Sénateur écologiste de Paris et médecin généraliste, le Dr Bernard Jomier vient de déposer, avec une trentaine d'autres collègues de son groupe au Sénat, une proposition de loi visant à instaurer « un nombre minimum de soignants par patient hospitalisé » dans les établissements publics et privés non lucratifs. Pour le parlementaire, qui a présidé la commission d'enquête sur l'hôpital dont le rapport a été remis en mars dernier, établir des ratios de façon progressive permettra de redonner du sens aux métiers paramédicaux. Le texte sera inscrit en séance publique début 2023.
LE QUOTIDIEN : Dans quel cadre s'inscrit cette proposition de loi que vous venez de déposer ?
Dr BERNARD JOMIER : Dans celui de la situation actuelle des hôpitaux, qui sont en grande difficulté avec des personnels qui le quittent. Le Ségur de la santé, qui a été un apport bienvenu de financement, n'a répondu que très partiellement aux problématiques. Un point nous avait marqué lors des travaux de la commission d'enquête du Sénat, celui de l'impression de la perte de sens des personnels soignants pour leur travail. Or, cette perte de sens est fortement liée au fait que les personnels n'ont plus assez de temps pour assumer dans de bonnes conditions leurs fonctions, ils ont le sentiment de ne plus être bien-traitant avec les patients. C'est très violent pour eux, car c'est une négation de leur identité professionnelle.
Quel en est le principe ?
Instituer des ratios de soignant par nombre de patients, c'est envoyer un message très clair aux premiers, en leur disant que nous allons restaurer leur qualité de vie au travail et leur permettre de prendre en compte cette dimension du « temps nécessaire ». Si cette loi est votée et ces ratios mis en place ensuite, la situation et les perspectives seront meilleures. Actuellement, cela n'existe pas, sauf dans les services de soins critiques et de réanimation.

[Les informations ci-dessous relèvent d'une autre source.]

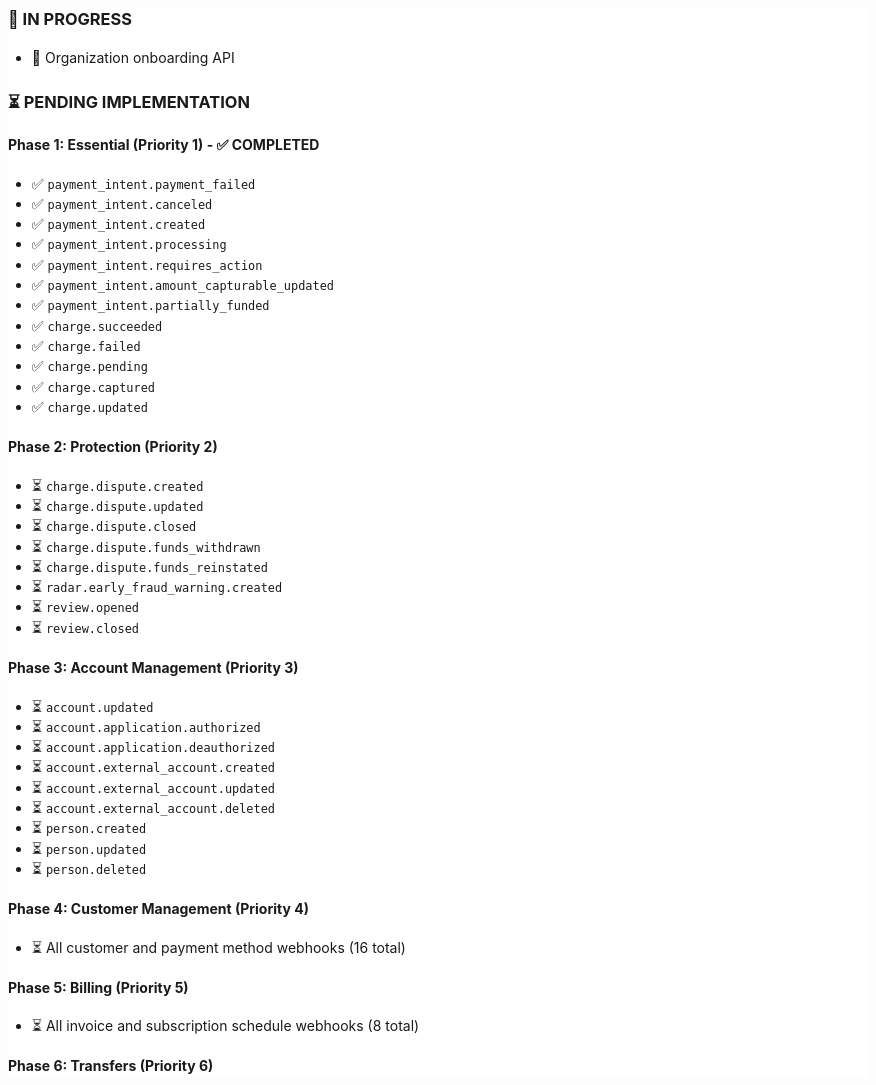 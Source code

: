 ### **🚧 IN PROGRESS**

- 🚧 Organization onboarding API

### **⏳ PENDING IMPLEMENTATION**

#### **Phase 1: Essential (Priority 1) - ✅ COMPLETED**

- ✅ `payment_intent.payment_failed`
- ✅ `payment_intent.canceled`
- ✅ `payment_intent.created`
- ✅ `payment_intent.processing`
- ✅ `payment_intent.requires_action`
- ✅ `payment_intent.amount_capturable_updated`
- ✅ `payment_intent.partially_funded`
- ✅ `charge.succeeded`
- ✅ `charge.failed`
- ✅ `charge.pending`
- ✅ `charge.captured`
- ✅ `charge.updated`

#### **Phase 2: Protection (Priority 2)**

- ⏳ `charge.dispute.created`
- ⏳ `charge.dispute.updated`
- ⏳ `charge.dispute.closed`
- ⏳ `charge.dispute.funds_withdrawn`
- ⏳ `charge.dispute.funds_reinstated`
- ⏳ `radar.early_fraud_warning.created`
- ⏳ `review.opened`
- ⏳ `review.closed`

#### **Phase 3: Account Management (Priority 3)**

- ⏳ `account.updated`
- ⏳ `account.application.authorized`
- ⏳ `account.application.deauthorized`
- ⏳ `account.external_account.created`
- ⏳ `account.external_account.updated`
- ⏳ `account.external_account.deleted`
- ⏳ `person.created`
- ⏳ `person.updated`
- ⏳ `person.deleted`

#### **Phase 4: Customer Management (Priority 4)**

- ⏳ All customer and payment method webhooks (16 total)

#### **Phase 5: Billing (Priority 5)**

- ⏳ All invoice and subscription schedule webhooks (8 total)

#### **Phase 6: Transfers (Priority 6)**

Pire, dans tous les projets de restructuration, on diminue le nombre d'infirmières par patient ! Ce n'est plus acceptable car cela prive le secteur de toute perspective d'amélioration. Cette proposition de loi découle de notre rapport, où nous proposions un mécanisme d'alerte lorsque le ratio soignant/patient est trop bas dans les services hospitaliers.
Ces ratios seront-ils obligatoires ?
Oui, ils seront obligatoires, définis par voie réglementaire. L'objectif est de renforcer le nombre d'infirmières et d'aides-soignantes, puisque ce sont essentiellement ces deux professions qui sont visées – mais le débat parlementaire dira peut-être autre chose - pour revenir à des ratios plus adaptés à la charge en soins. Il faut sortir de la logique des flux tendus qui fait qu'actuellement, il n'y a aucune marge de manœuvre face aux fortes variations d'activités. Des infirmières ou aides-soignantes voient leur planning sans cesse modifié, elles apprennent trois jours avant qu'elles doivent travailler le week-end. Cela désorganise les soins et épuise les personnels.
N'est-ce pas difficile à mettre en place dans un contexte justement de pénurie ?
Si. Vous ne pouvez pas, quand vous êtes à une infirmière pour 14 patients dans un service, du jour au lendemain arriver à une infirmière pour huit patients. Il faut donc indiquer une trajectoire par exemple d'une infirmière pour 12 patients en 2023, puis une pour huit en 2025 ou 2026. L'idée n'est pas d'arriver à des chiffres rigides, mais plutôt à une fourchette. Il y a une souplesse nécessaire pour s'adapter aux besoins des patients, qui ne sont pas les mêmes selon les établissements et les services. On ne va pas inventer un carcan qui gênerait l'activité hospitalière, et entraînerait des fermetures de lit. Cette proposition vise d'abord à renforcer les capacités des services de médecine, mais elle permettra par exemple de développer les infirmiers en pratique avancée (IPA) à l'hôpital.